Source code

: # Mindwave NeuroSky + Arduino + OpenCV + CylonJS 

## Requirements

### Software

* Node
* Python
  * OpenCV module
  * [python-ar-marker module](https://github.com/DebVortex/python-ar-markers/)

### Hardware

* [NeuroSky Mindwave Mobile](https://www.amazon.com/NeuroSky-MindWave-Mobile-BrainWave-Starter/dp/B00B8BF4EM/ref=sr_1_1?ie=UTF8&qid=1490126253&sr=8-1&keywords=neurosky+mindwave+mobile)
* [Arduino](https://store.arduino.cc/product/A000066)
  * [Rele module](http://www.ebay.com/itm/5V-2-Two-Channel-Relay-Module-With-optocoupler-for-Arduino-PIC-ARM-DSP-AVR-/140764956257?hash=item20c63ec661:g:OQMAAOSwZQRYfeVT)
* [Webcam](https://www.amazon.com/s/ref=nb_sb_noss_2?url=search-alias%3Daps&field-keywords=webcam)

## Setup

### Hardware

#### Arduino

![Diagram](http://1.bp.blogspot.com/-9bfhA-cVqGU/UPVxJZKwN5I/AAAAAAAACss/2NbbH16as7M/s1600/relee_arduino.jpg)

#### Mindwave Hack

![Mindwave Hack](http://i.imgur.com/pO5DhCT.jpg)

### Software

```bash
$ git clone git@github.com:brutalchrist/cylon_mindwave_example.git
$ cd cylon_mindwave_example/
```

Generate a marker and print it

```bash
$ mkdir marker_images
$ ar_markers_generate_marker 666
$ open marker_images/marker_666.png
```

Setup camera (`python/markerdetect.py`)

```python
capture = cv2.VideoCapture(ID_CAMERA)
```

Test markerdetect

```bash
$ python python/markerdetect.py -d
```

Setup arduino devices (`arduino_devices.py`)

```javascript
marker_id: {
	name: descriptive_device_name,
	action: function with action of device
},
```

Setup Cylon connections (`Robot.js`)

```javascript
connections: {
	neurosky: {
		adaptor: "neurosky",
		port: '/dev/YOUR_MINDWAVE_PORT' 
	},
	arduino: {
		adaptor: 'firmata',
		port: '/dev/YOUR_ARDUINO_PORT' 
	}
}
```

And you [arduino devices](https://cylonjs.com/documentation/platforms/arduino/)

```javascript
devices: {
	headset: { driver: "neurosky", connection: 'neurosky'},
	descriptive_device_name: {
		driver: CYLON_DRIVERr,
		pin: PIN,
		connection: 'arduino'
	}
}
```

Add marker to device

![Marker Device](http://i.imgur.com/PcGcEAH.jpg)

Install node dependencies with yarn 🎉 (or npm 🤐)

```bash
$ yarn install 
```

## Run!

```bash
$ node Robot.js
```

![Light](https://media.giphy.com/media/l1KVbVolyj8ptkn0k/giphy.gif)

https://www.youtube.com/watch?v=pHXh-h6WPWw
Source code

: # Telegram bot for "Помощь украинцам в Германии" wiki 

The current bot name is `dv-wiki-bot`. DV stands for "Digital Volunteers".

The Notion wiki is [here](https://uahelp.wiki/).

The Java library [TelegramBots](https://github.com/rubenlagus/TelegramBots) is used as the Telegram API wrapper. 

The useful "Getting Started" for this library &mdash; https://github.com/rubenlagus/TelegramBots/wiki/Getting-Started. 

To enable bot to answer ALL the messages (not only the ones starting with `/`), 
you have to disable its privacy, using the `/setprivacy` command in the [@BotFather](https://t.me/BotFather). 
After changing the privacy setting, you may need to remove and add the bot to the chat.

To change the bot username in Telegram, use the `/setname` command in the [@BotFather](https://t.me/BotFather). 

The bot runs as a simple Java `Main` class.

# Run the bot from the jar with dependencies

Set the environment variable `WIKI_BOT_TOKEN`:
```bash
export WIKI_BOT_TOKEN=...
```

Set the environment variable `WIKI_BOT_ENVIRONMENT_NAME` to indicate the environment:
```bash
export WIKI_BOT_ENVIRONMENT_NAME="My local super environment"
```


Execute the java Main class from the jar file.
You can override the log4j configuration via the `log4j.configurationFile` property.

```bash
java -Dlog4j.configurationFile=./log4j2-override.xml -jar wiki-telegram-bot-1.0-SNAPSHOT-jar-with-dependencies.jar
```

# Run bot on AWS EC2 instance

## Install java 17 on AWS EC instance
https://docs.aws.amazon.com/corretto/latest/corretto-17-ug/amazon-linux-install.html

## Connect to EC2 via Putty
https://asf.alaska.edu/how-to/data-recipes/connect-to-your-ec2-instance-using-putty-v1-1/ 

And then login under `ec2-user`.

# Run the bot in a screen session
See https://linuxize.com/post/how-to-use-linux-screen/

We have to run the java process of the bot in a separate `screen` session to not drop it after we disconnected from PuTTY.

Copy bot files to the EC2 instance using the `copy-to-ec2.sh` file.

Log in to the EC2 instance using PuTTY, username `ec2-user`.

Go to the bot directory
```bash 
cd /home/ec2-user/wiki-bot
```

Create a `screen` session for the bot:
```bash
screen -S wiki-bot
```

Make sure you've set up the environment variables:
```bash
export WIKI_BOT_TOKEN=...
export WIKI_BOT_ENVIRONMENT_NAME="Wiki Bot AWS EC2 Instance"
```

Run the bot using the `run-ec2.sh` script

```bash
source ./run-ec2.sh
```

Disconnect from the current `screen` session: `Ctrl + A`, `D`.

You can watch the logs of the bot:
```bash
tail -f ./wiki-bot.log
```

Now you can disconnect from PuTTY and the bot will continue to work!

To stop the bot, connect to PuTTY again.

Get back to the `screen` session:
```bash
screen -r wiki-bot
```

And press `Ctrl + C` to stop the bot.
---
TRY IT: If a line of the listing contains the word "Main", count it, then state only the total.

RESULT: 2